That addition became key in promoting cross-training
and including plans with sustained prevention efforts
in our coalition's strategic plan.
Virginia's prevention team
and all staff and governing body members
were trained on the principles of prevention,
as well as the desired outcomes
of our state intimate partner violence prevention plan.
The trainings, meetings, regular calls, and e-mail
made it possible for staff in Virginia
to learn from and communicate with CDC staff,
as well as our colleagues in other coalitions.
This structure accelerated our capacity building,
providing ready assistance whenever it was needed.
We set out to create a sound evidence-informed plan
with a strong evaluation component
in hopes that some of the prevention initiatives
in Virginia
would prove to be right for more rigorous research.
At the start of DELTA, the collaborative considered
nearly 100 intimate partner violence prevention programs
as models for primary prevention
and found that none truly were evidence informed.

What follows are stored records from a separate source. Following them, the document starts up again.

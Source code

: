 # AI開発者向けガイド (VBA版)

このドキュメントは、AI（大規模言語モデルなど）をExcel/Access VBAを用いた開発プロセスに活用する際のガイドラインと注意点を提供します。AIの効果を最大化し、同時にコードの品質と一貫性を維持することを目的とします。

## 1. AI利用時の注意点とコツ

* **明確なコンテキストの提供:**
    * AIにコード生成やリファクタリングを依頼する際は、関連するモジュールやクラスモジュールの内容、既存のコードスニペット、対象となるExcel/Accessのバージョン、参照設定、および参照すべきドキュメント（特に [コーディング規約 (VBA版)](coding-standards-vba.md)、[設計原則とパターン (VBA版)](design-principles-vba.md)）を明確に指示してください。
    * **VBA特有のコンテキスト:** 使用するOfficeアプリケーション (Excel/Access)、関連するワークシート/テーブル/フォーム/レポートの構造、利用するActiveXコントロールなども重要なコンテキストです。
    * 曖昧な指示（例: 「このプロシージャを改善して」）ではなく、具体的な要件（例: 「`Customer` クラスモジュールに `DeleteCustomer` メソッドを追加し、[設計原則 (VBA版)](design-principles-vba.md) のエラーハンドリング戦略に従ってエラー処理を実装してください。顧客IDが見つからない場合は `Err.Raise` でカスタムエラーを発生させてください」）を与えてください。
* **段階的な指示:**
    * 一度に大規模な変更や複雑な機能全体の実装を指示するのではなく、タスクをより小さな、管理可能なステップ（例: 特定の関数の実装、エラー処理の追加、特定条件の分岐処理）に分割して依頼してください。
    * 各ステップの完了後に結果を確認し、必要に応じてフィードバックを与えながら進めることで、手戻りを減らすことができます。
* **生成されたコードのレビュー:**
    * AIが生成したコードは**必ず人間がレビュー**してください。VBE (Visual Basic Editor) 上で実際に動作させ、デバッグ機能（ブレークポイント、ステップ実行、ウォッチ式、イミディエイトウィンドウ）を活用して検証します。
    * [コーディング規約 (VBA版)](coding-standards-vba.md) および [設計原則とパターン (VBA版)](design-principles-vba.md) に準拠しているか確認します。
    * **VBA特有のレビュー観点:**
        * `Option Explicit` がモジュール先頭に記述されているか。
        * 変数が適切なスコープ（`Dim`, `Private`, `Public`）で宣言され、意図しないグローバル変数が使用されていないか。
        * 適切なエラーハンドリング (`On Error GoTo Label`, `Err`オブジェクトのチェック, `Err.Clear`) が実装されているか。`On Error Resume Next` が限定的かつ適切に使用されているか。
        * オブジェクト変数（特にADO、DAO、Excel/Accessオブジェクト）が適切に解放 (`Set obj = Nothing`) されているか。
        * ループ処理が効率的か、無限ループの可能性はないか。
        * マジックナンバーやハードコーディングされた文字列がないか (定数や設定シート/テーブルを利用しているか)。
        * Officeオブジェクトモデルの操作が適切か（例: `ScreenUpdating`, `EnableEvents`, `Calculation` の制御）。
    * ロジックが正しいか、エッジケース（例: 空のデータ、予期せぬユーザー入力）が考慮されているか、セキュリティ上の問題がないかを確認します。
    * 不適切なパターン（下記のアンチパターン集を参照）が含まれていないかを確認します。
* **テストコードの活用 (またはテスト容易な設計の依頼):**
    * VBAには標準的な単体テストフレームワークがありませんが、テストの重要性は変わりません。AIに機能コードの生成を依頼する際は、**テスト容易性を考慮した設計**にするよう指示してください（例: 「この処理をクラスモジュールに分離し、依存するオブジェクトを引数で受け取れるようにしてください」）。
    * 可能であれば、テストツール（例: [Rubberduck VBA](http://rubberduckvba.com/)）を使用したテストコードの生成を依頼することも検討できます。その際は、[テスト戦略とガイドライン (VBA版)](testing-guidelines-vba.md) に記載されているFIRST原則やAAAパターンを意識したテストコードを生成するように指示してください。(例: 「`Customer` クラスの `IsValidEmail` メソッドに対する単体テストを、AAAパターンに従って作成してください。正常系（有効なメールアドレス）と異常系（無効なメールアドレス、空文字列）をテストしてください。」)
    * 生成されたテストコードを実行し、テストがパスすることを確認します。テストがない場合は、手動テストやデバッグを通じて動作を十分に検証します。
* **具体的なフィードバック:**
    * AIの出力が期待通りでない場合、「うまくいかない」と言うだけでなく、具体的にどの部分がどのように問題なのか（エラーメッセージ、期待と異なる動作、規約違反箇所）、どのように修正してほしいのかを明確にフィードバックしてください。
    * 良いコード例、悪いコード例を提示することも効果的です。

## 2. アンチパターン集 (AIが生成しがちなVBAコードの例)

There were education programs that had been well evaluated,
but they focused only on individuals
and were orientated toward intervention
and early reporting of abuse, not prevention.
There were
innovative multi-strategy prevention projects
that had yet to be evaluated.
As the first decade of DELTA comes to an end,
there are nearly 100 statewide
and community prevention programs
to consider for future research.
These include initiatives focusing on college students,
high school age, and African-American youth.
Early on, the CDC added empowerment evaluators
as a part of the team in each state to the DELTA mix
to guide us through a planning and implementation process
that included evaluation from the start.
This approach established the role of evaluator
as an active participant in prevention.
The concept of empowerment evaluation
was perfect for domestic violence coalitions.
Power and control are central to our work because
the abuse of power is at the core of domestic violence.
Similarly, the movement has placed a high value
on the lived experiences of survivors
as sufficient evidence for action.
Bringing empowerment evaluation to the table
made it clear that power would be shared
and affirmed the experiences of survivors
would be considered a valuable form of evidence
in planning for prevention.
This formed the bridge
that made the science and advocacy partnership possible.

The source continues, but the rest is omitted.